:: Work to be completed ::
Work through the records below and tally every line containing "this". Reply with the total alone.

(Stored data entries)
· · · · · · ·
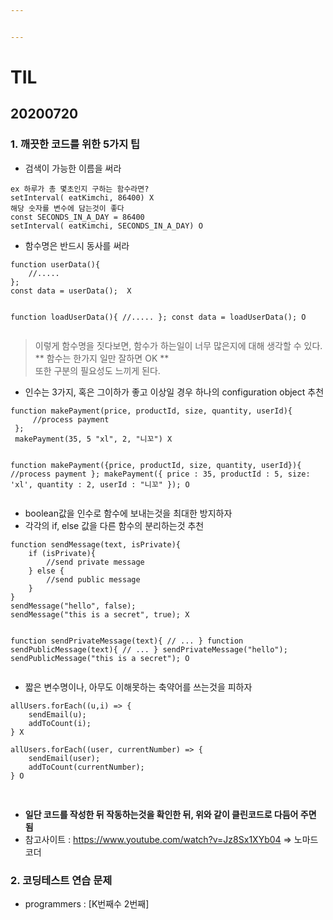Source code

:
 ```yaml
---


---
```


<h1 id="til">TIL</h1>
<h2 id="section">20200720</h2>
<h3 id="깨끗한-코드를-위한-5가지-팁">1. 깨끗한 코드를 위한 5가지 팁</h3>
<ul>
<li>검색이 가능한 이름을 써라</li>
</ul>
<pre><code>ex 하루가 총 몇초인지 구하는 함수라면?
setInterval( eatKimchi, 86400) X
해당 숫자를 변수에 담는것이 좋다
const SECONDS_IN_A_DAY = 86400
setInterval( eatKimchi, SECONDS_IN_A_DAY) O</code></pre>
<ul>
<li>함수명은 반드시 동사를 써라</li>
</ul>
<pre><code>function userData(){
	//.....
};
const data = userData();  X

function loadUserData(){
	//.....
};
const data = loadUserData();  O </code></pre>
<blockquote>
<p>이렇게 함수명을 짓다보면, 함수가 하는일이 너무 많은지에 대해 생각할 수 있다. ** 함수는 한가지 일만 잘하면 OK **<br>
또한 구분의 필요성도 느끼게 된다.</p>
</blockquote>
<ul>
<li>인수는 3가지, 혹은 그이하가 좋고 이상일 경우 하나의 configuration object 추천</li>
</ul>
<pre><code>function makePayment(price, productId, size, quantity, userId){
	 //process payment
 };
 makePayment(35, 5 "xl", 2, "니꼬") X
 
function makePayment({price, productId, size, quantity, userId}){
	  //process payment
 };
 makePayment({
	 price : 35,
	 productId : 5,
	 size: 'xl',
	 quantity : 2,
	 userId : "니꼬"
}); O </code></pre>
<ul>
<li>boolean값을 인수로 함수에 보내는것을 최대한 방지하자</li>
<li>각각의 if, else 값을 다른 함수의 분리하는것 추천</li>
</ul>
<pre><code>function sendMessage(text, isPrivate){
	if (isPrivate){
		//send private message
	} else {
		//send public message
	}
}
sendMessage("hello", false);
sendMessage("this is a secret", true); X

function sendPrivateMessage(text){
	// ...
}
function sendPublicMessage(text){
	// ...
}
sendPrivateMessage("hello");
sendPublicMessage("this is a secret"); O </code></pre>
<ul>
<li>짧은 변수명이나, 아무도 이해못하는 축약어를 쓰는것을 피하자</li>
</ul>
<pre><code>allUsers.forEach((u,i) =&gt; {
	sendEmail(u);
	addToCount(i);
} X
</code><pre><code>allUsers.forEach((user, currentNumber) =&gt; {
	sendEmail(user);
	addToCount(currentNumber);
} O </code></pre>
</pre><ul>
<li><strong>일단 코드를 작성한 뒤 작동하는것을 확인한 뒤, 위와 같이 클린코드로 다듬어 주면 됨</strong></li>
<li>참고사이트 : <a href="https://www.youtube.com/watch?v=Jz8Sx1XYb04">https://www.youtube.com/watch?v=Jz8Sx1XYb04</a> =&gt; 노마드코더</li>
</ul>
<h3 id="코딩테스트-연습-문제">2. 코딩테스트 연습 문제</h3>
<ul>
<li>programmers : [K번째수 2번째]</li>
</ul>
· · · · · · ·
:: Result ::
2